/ml-project-2

EPFL's Pattern Classification and Machine Learning second course project

Primary LanguageMatlab

ml-project-2

EPFL's Pattern Classification and Machine Learning second course project

Team members

  • Jade Copet
  • Merlin Nimier-David

The project was designed by Prof. Emtiyaz & TAs.

Project structure

This project contained two tasks: people detection in images, and a song recommender system from listening counts data.

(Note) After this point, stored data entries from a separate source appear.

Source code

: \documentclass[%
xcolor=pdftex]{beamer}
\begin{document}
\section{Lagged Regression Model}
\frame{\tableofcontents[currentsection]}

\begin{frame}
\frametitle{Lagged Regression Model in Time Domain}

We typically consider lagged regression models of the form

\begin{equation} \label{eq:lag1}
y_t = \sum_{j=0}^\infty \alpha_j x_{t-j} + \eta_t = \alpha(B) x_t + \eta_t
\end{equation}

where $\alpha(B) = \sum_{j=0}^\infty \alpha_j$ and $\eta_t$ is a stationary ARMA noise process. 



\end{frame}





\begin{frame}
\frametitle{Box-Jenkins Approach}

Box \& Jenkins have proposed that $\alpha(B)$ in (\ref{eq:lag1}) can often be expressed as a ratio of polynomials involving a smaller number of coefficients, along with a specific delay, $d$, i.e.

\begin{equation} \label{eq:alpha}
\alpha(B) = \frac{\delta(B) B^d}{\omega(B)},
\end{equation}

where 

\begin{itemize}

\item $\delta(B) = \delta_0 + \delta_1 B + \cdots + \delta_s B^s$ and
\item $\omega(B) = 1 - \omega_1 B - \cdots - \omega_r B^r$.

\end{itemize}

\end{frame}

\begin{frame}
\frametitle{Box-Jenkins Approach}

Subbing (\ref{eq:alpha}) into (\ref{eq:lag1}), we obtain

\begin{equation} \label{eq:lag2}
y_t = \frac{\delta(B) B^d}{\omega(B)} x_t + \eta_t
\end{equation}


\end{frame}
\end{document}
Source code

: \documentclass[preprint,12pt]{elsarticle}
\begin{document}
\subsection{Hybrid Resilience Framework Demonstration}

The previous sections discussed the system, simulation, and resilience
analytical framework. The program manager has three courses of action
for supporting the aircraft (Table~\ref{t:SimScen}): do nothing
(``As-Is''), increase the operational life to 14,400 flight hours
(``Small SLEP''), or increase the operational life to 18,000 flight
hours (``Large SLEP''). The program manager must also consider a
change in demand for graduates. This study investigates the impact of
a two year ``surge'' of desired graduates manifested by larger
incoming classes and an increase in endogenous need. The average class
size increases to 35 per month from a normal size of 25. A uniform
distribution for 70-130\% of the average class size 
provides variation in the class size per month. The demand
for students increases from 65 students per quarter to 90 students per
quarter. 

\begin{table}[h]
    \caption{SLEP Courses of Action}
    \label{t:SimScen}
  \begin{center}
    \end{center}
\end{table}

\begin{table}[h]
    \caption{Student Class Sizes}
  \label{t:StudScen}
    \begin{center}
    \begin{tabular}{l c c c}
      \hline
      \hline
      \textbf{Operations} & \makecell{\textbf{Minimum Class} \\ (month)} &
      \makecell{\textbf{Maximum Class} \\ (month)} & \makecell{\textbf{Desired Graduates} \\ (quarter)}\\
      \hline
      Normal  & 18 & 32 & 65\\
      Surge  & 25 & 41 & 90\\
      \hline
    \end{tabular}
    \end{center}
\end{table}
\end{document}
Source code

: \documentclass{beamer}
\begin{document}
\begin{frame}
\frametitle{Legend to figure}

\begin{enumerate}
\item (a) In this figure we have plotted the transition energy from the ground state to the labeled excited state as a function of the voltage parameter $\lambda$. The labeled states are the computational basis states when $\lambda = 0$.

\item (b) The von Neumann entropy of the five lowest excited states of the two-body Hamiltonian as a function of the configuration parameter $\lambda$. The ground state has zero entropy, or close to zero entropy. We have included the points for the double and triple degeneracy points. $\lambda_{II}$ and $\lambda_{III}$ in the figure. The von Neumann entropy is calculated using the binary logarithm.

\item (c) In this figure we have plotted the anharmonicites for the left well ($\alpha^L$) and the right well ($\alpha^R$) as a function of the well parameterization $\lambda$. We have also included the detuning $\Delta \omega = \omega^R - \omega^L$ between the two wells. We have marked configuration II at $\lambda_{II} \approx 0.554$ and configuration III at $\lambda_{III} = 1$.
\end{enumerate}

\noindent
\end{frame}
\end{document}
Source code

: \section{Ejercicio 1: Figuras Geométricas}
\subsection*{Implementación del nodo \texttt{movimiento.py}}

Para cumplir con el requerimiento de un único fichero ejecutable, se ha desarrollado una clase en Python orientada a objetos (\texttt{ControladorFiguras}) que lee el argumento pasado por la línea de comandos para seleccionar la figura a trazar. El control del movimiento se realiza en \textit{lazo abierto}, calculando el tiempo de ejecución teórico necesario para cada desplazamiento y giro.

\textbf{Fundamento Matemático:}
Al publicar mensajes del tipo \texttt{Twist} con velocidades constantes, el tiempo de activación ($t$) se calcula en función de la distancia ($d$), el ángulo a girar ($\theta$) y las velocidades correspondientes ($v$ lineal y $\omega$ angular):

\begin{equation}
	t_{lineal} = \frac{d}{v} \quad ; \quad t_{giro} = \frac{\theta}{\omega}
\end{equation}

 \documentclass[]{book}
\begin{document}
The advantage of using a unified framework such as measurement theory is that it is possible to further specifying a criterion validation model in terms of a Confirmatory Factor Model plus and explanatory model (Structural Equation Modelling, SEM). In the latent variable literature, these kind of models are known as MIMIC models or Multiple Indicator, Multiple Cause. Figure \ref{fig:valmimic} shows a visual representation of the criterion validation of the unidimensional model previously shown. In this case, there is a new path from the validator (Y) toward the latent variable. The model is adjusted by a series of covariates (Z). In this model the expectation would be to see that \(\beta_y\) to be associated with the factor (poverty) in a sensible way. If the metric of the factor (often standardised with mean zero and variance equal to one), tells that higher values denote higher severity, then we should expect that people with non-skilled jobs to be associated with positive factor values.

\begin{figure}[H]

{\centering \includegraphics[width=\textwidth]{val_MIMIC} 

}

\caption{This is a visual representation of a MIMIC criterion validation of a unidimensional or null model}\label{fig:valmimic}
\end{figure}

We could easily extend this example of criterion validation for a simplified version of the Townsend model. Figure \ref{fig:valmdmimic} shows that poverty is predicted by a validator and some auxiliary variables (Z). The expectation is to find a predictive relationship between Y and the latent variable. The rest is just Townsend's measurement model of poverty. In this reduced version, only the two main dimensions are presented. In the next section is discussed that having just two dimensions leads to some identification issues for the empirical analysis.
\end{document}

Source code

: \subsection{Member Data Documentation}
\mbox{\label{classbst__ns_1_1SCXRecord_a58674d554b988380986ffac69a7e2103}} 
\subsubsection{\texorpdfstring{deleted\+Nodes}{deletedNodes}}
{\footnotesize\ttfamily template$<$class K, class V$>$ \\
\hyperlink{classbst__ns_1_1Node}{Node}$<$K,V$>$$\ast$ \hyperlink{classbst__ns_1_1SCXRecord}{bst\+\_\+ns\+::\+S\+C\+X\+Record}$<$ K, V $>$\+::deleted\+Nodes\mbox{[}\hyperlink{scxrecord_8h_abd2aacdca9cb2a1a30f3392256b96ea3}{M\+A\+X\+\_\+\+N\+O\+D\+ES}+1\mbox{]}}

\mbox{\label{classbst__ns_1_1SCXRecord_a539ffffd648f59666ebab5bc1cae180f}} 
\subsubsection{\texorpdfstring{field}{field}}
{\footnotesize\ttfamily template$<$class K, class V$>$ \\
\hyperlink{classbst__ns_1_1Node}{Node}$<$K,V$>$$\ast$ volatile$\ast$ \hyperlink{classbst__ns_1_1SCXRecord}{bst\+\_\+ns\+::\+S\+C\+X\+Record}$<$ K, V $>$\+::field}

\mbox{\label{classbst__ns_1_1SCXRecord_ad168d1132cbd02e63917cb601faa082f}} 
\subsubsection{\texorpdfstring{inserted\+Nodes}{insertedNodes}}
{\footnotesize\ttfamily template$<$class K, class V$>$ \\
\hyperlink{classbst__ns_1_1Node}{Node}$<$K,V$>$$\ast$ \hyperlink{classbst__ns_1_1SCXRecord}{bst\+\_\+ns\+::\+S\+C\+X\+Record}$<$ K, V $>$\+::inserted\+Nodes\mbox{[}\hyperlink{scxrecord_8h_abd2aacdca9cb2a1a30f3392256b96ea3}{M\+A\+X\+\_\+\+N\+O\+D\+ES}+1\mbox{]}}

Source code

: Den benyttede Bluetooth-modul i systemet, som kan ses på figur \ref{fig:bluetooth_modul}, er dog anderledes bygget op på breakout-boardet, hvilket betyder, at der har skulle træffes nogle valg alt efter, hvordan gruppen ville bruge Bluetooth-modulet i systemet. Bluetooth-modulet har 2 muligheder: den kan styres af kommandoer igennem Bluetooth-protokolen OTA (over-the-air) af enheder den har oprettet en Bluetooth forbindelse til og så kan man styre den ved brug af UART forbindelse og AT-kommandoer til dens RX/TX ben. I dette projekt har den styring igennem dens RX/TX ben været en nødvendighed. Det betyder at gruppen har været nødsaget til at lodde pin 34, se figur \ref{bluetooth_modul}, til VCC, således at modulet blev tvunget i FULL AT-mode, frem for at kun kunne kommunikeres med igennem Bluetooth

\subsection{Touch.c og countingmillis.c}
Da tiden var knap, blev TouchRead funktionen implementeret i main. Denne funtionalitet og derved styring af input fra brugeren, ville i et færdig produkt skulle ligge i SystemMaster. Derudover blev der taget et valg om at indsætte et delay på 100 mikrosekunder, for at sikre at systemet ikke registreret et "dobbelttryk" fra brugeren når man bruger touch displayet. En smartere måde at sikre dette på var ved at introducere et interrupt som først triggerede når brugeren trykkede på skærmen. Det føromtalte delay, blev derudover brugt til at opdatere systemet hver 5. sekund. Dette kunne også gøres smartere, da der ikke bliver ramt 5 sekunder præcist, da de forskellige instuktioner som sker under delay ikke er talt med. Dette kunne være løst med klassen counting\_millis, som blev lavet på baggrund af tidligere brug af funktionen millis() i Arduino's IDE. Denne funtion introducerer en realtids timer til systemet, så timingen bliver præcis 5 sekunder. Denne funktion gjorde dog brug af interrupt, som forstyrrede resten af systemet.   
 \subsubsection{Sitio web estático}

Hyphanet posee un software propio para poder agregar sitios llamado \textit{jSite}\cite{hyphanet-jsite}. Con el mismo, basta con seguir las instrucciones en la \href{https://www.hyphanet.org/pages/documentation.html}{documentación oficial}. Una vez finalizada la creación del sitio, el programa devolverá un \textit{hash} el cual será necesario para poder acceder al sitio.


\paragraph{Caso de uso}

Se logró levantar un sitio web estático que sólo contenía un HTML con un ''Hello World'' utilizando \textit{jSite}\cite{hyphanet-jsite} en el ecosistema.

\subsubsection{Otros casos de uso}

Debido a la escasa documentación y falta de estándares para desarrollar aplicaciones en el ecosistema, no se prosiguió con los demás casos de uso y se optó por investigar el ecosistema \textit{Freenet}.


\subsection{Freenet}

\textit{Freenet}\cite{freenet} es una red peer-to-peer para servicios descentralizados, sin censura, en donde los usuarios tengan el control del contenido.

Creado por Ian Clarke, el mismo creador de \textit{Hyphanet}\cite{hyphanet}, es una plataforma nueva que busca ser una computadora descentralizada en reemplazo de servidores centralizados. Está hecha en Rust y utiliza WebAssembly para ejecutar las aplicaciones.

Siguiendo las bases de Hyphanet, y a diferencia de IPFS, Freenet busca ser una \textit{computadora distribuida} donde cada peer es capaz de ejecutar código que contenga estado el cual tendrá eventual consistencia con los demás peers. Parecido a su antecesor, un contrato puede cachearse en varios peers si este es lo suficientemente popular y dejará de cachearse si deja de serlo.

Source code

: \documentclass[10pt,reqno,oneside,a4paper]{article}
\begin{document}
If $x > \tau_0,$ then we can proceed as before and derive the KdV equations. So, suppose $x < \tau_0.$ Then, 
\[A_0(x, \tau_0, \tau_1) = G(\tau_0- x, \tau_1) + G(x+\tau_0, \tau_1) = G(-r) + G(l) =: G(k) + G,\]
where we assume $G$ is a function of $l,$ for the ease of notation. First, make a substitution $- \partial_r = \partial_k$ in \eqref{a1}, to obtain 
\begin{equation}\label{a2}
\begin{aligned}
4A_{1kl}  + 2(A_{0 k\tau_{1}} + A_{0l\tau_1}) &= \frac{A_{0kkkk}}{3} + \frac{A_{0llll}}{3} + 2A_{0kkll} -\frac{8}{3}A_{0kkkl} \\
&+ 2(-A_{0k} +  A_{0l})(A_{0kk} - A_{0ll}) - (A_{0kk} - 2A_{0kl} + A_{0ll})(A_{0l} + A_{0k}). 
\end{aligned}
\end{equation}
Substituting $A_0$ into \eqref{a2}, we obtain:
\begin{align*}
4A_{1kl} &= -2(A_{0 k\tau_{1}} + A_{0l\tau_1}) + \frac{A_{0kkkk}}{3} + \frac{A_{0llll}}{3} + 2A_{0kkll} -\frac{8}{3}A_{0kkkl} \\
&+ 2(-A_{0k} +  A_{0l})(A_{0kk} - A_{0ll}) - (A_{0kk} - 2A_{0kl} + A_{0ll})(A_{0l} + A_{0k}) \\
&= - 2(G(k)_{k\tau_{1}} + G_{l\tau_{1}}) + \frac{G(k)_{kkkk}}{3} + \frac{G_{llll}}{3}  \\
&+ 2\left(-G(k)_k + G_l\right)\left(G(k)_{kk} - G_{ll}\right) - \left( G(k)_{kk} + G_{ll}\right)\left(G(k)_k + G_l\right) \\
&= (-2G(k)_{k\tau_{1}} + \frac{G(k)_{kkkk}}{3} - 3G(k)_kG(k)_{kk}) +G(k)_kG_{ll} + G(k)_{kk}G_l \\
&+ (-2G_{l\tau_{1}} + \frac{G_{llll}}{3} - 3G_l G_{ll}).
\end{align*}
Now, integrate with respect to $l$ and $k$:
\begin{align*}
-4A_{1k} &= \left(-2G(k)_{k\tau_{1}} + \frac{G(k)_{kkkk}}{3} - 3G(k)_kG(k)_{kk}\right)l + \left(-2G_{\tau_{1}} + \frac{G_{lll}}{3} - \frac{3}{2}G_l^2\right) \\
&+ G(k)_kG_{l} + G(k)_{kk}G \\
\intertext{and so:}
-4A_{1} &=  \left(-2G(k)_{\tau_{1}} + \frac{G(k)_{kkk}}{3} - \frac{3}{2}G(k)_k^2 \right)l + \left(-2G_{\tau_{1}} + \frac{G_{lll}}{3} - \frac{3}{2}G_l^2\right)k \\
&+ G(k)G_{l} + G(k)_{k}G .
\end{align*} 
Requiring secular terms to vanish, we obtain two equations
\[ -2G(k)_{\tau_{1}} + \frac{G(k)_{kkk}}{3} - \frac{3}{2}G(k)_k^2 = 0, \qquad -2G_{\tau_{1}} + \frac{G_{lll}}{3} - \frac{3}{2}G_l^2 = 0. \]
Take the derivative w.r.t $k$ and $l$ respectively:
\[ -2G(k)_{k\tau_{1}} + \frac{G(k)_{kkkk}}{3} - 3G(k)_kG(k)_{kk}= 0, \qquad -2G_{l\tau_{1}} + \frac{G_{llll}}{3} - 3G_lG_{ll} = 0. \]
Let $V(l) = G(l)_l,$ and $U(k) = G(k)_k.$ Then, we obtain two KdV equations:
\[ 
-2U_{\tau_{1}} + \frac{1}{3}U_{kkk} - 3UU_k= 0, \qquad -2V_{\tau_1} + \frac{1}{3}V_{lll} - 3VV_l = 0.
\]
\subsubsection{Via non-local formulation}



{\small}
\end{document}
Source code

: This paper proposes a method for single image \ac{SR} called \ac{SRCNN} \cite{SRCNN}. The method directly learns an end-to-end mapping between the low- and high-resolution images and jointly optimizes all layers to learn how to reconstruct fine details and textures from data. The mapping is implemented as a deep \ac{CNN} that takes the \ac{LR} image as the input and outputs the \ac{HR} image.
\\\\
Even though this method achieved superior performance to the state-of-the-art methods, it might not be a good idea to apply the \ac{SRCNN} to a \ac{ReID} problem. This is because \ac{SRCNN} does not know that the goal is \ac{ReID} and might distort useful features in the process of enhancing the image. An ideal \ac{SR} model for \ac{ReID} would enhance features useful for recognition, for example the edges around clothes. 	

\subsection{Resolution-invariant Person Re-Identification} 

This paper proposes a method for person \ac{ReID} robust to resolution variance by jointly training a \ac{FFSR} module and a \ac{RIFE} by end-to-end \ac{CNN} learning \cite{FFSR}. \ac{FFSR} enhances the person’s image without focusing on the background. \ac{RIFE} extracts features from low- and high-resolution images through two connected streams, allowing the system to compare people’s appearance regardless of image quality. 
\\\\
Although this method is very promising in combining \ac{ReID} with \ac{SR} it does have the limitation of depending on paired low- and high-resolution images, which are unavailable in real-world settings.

  • analysis: simple data exploratory analysis scripts we used to get to know the datasets better.
  • src:
    • detection: code for the people detection dataset. We experimented with Gaussian Processes, Neural Networks, PCA, SVM and Random Forests
    • recommendation: code for the song recommendation dataset. We experimented with various feature extractions, ALS-WR, linear regression, K-means clustering, Gaussian Mixture Model clustering, Top-N recommendation and the Pearson similarity measure.
  • toolbox: place the dependencies there. Our code relies on the DeepLearn toolbox, Piotr toolbox, and the VBGM script (see Tools section).
  • report: project report (written in LaTeX). Contains references to related papers which were helpful for the project.
  • data and results: input and output data (provided as Matlab .mat files).
  • test: simple test scripts which were provided for us to check the output format of our predictions.

Project's TODO

ML methods

  • Generic k-fold Cross Validation
  • Support Vector Machine
  • Gaussian process and several kernels
  • K-means clustering
  • Gaussian Mixture Model and EM algo
  • Principal Components Analysis (as a low-rank approximation) using alternating least squares
  • Neural Networks (implementation from the DeepLearn toolbox)
  • Generic ML method comparison function (for each method, plot achieved test error & stability with a boxplot)

Dataset pre-processing

  • Basic data characteristics (dimensionality, repartition, correlation, ...)
  • Try obtaining helpful visualizations
  • Dimensionality reduction with PCA

Person detection dataset

  • Implement the relevant error measures
  • Try feature transformations (basis expansion)
  • Get a baseline error value
  • Implement PCA
  • Implement Logistic Regression
  • Experiment with the Neural Network's hyperparameters (number of layers, activation functions, dropout...)
  • Experiment with Gaussian Processes (check provided toolbox)
  • Experiment with SVM (check provided toolbox)
  • Experiment with Random Forest
  • Implement kCV fastROC
  • Generate feature selection plots (code to replicate for different methods)
  • Plot ROC Curves of different models for comparison
  • Maximize the train and test avgTPR
  • Check the stability of the results with k-CV

Song recommendation dataset

Recall we must achieve both weak (new ratings for existing users) and strong (entirely new users) prediction.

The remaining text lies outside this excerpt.